Correspondence: organisations and institutions
Details
Type of record: Archive
Title: Correspondence: organisations and institutions
Classmark: BC MS 20c Herbert Read/11
Date(s): c.1914 - 1968
Size and medium: 11 boxes
Persistent link: https://explore.library.leeds.ac.uk/special-collections-explore/692511
Collection group(s): English Literature | Special Collections Art | Herbert Read Collection
Description
This series contains correspondence and associated material chiefly addressed to Herbert Read from 170 organisations and institutions with some letters, carbon copies and manuscript drafts by Read. Carbon copies of Read’s responses were often typed onto the verso of correspondence he received.
Read was a prolific correspondent and founder or member of many organisations, and the material in this series conveys the diversity of his interests and contacts as well as his international reach.
Correspondence included in this series follows Read’s career milestones, from his joining of the Civil Service in 1919, to his post as Curator in the Department of Ceramics and Glass at the Victoria and Albert Museum in 1922, to taking up the Watson-Gordon Professorship in Fine Art at Edinburgh University from 1931 – 1933. Read was the first Director of the Design Research Unit (DRU) from 1943, the President of the Society of Education through Art from 1946 until his death in 1968 and co-founded the Institute of Contemporary Arts (ICA) alongside Roland Penrose in 1947 and the British Society of Aesthetics in 1960. Files also reveal the strength of Read’s involvement in various political organisations including the Bertrand Russell Peace Foundation, the Campaign for Nuclear Disarmament (CND) and the Committee of 100. Letters between Read, Bertrand Russell and Graham Greene discuss their proposed resignation from the American Academy of Arts and Letters in protest of the Vietnam War in
the late 1960s.
Much of the correspondence in this series is from the 1950s and 1960s.
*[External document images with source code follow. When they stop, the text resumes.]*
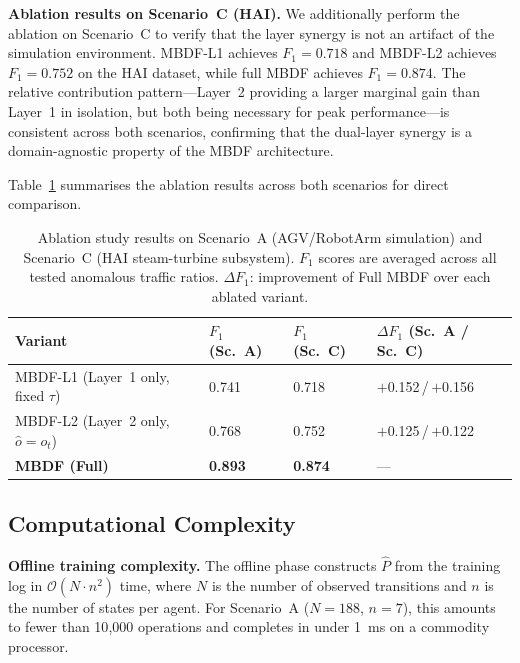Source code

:\documentclass[manuscript,screen,review]{acmart}
\begin{document}
\textbf{Ablation results on Scenario~C (HAI).}
We additionally perform the ablation on Scenario~C to
verify that the layer synergy is not an artifact of the
simulation environment. MBDF-L1 achieves $F_1 = 0.718$
and MBDF-L2 achieves $F_1 = 0.752$ on the HAI dataset,
while full MBDF achieves $F_1 = 0.874$. The relative
contribution pattern---Layer~2 providing a larger
marginal gain than Layer~1 in isolation, but both being
necessary for peak performance---is consistent across
both scenarios, confirming that the dual-layer synergy
is a domain-agnostic property of the MBDF architecture.

Table~\ref{tab:ablation} summarises the ablation results
across both scenarios for direct comparison.

\begin{table}[!t]
\renewcommand{\arraystretch}{1.3}
\caption{Ablation study results on Scenario~A (AGV/RobotArm
simulation) and Scenario~C (HAI steam-turbine subsystem).
$F_1$ scores are averaged across all tested anomalous
traffic ratios. $\Delta F_1$: improvement of Full MBDF
over each ablated variant.}
\label{tab:ablation}
\centering
\small
\begin{tabular}{llll}
\toprule
\textbf{Variant} &
\textbf{$F_1$ (Sc.~A)} &
\textbf{$F_1$ (Sc.~C)} &
\textbf{$\Delta F_1$ (Sc.~A / Sc.~C)} \\
\midrule
MBDF-L1 (Layer~1 only, fixed $\tau$) &
  0.741 & 0.718 & $+$0.152\,/\,$+$0.156 \\
MBDF-L2 (Layer~2 only, $\hat{o}=o_{t}$) &
  0.768 & 0.752 & $+$0.125\,/\,$+$0.122 \\
\textbf{MBDF (Full)} &
  \textbf{0.893} & \textbf{0.874} & --- \\
\bottomrule
\end{tabular}
\end{table}

\subsection{Computational Complexity}
\label{sec:complexity}

\textbf{Offline training complexity.}
The offline phase constructs $\hat{P}$ from the training
log in $\mathcal{O}(N \cdot n^2)$ time, where $N$ is the
number of observed transitions and $n$ is the number of
states per agent. For Scenario~A ($N = 188$, $n = 7$),
this amounts to fewer than 10{,}000 operations and
completes in under 1~ms on a commodity processor.
\end{document}
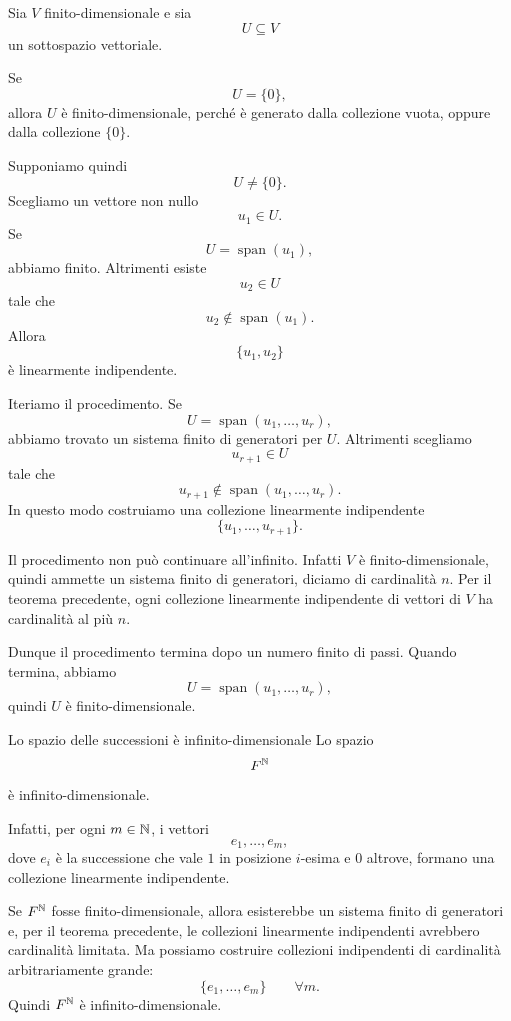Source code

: \documentclass[a4paper]{article}
\begin{document}
\begin{snippetproof}{}
    Sia \(V\) finito-dimensionale e sia
    \[
        U\subseteq V
    \]
    un sottospazio vettoriale.

    Se
    \[
        U=\{0\},
    \]
    allora \(U\) è finito-dimensionale, perché è generato dalla collezione vuota, oppure dalla collezione \(\{0\}\).

    Supponiamo quindi
    \[
        U\neq\{0\}.
    \]
    Scegliamo un vettore non nullo
    \[
        u_1\in U.
    \]
    Se
    \[
        U=\operatorname{span}(u_1),
    \]
    abbiamo finito. Altrimenti esiste
    \[
        u_2\in U
    \]
    tale che
    \[
        u_2\notin\operatorname{span}(u_1).
    \]
    Allora
    \[
        \{u_1,u_2\}
    \]
    è linearmente indipendente.

    Iteriamo il procedimento. Se
    \[
        U=\operatorname{span}(u_1,\ldots,u_r),
    \]
    abbiamo trovato un sistema finito di generatori per \(U\). Altrimenti scegliamo
    \[
        u_{r+1}\in U
    \]
    tale che
    \[
        u_{r+1}\notin\operatorname{span}(u_1,\ldots,u_r).
    \]
    In questo modo costruiamo una collezione linearmente indipendente
    \[
        \{u_1,\ldots,u_{r+1}\}.
    \]

    Il procedimento non può continuare all'infinito. Infatti \(V\) è finito-dimensionale, quindi ammette un sistema finito di generatori, diciamo di cardinalità \(n\). Per il teorema precedente, ogni collezione linearmente indipendente di vettori di \(V\) ha cardinalità al più \(n\).

    Dunque il procedimento termina dopo un numero finito di passi. Quando termina, abbiamo
    \[
        U=\operatorname{span}(u_1,\ldots,u_r),
    \]
    quindi \(U\) è finito-dimensionale.
\end{snippetproof}

\begin{snippetexample}{Lo spazio delle successioni è infinito-dimensionale}
    Lo spazio
    \[
        F^\naturalnumbers
    \]
    è infinito-dimensionale.

    Infatti, per ogni \(m\in\naturalnumbers\), i vettori
    \[
        e_1,\ldots,e_m,
    \]
    dove \(e_i\) è la successione che vale \(1\) in posizione \(i\)-esima e \(0\) altrove, formano una collezione linearmente indipendente.

    Se \(F^\naturalnumbers\) fosse finito-dimensionale, allora esisterebbe un sistema finito di generatori e, per il teorema precedente, le collezioni linearmente indipendenti avrebbero cardinalità limitata. Ma possiamo costruire collezioni indipendenti di cardinalità arbitrariamente grande:
    \[
        \{e_1,\ldots,e_m\}
        \qquad
        \forall m.
    \]
    Quindi \(F^\naturalnumbers\) è infinito-dimensionale.
\end{snippetexample}
\end{document}
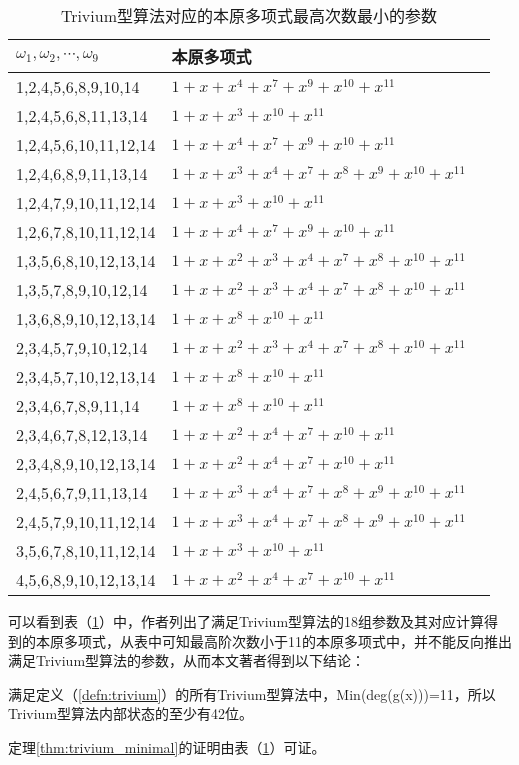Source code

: \begin{table}[!hpb]
  \label{table:trivium_minimal}
  \centering
  \caption{Trivium型算法对应的本原多项式最高次数最小的参数}
  \begin{tabular}{@{}llr@{}} \toprule
    $\omega_{1},\omega_{2},\cdots,\omega_{9}$ & 本原多项式 \\ 
    \midrule
    1,2,4,5,6,8,9,10,14 & $1+x+x^{4}+x^{7}+x^{9}+x^{10}+x^{11}$ \\
    1,2,4,5,6,8,11,13,14 & $1+x+x^{3}+x^{10}+x^{11}$ \\
    1,2,4,5,6,10,11,12,14 & $1+x+x^{4}+x^{7}+x^{9}+x^{10}+x^{11}$ \\
    1,2,4,6,8,9,11,13,14 & $1+x+x^{3}+x^{4}+x^{7}+x^{8}+x^{9}+x^{10}+x^{11}$ \\
    1,2,4,7,9,10,11,12,14 & $1+x+x^{3}+x^{10}+x^{11}$ \\
    1,2,6,7,8,10,11,12,14 & $1+x+x^{4}+x^{7}+x^{9}+x^{10}+x^{11}$ \\
    1,3,5,6,8,10,12,13,14 & $1+x+x^{2}+x^{3}+x^{4}+x^{7}+x^{8}+x^{10}+x^{11}$ \\
    1,3,5,7,8,9,10,12,14 & $1+x+x^{2}+x^{3}+x^{4}+x^{7}+x^{8}+x^{10}+x^{11}$ \\
    1,3,6,8,9,10,12,13,14 & $1+x+x^{8}+x^{10}+x^{11}$ \\
    2,3,4,5,7,9,10,12,14 & $1+x+x^{2}+x^{3}+x^{4}+x^{7}+x^{8}+x^{10}+x^{11}$ \\
    2,3,4,5,7,10,12,13,14 & $1+x+x^{8}+x^{10}+x^{11}$ \\
    2,3,4,6,7,8,9,11,14 & $1+x+x^{8}+x^{10}+x^{11}$ \\
    2,3,4,6,7,8,12,13,14 & $1+x+x^{2}+x^{4}+x^{7}+x^{10}+x^{11}$ \\
    2,3,4,8,9,10,12,13,14 & $1+x+x^{2}+x^{4}+x^{7}+x^{10}+x^{11}$ \\
    2,4,5,6,7,9,11,13,14  & $1+x+x^{3}+x^{4}+x^{7}+x^{8}+x^{9}+x^{10}+x^{11}$ \\
    2,4,5,7,9,10,11,12,14 & $1+x+x^{3}+x^{4}+x^{7}+x^{8}+x^{9}+x^{10}+x^{11}$ \\
    3,5,6,7,8,10,11,12,14 & $1+x+x^{3}+x^{10}+x^{11}$ \\
    4,5,6,8,9,10,12,13,14 & $1+x+x^{2}+x^{4}+x^{7}+x^{10}+x^{11}$ \\
\end{tabular}
\end{table}

可以看到表（\ref{table:trivium_minimal}）中，作者列出了满足Trivium型算法的18组参数及其对应计算得到的本原多项式，从表中可知最高阶次数小于11的本原多项式中，并不能反向推出满足Trivium型算法的参数，从而本文著者得到以下结论：
\begin{thm}[Trivium型算法对应的本原多项式最高次数最小为11]
\label{thm:trivium_minimal}
满足定义（\ref{defn:trivium}）的所有Trivium型算法中，Min(deg(g(x)))=11，所以Trivium型算法内部状态的至少有42位。

定理\ref{thm:trivium_minimal}的证明由表（\ref{table:trivium_minimal}）可证。
\end{thm}

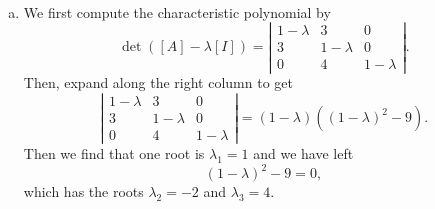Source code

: \documentclass[12pt]{article} %
\begin{document}
\begin{solution}~
\begin{enumerate}[(a)]
    \item We first compute the characteristic polynomial by
    \[
    \det([A]-\lambda[I]) = \left| \begin{matrix} 1 - \lambda & 3 & 0 \\ 3 & 1-\lambda & 0 \\ 0 & 4 & 1-\lambda \end{matrix}\right|.
    \]
    Then, expand along the right column to get
    \[
    \left| \begin{matrix} 1 - \lambda & 3 & 0 \\ 3 & 1-\lambda & 0 \\ 0 & 4 & 1-\lambda \end{matrix}\right| = (1-\lambda)((1-\lambda)^2-9).
    \]
    Then we find that one root is $\lambda_1=1$ and we have left
    \[
    (1-\lambda)^2-9=0,
    \]
    which has the roots $\lambda_2=-2$ and $\lambda_3=4$. 
    

\end{enumerate}
\end{solution}
\end{document}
In the post-war period Read championed the work of Yorkshire-born artists including Henry Moore, Barbara Hepworth and Kenneth Armitage, illuminated by such files including the British Council and the Gregory Trust. Read was on the Fine Arts Committee for the British Council-owned British Pavilion at the Venice Biennale and was instrumental in establishing the Gregory Fellowships at the University of Leeds (alongside E. C. Gregory, T. S. Eliot, Henry Moore and Bonamy Dobrée) in the 1950s. The latter file includes correspondence to Read from Dobrée, Hepworth and Quentin Bell, amongst others. Read was also a friend and advisor to collector Peggy Guggenheim, and the Tate Gallery file (Read was a Trustee of the Tate Gallery from 1965 until his death in 1968) includes correspondence between Read, Guggenheim and the Tate Gallery regarding the potential bequeathment of her collection.
The carbon copy responses of Read offer an insight into his professional life and offer his critiques of contemporary art and literature, alongside details of his current projects. They also allude to his work rate – (most letters are answered within several days), the breadth of his presence on various committees and his generosity: replies to unsolicited letters often include detailed responses to questions.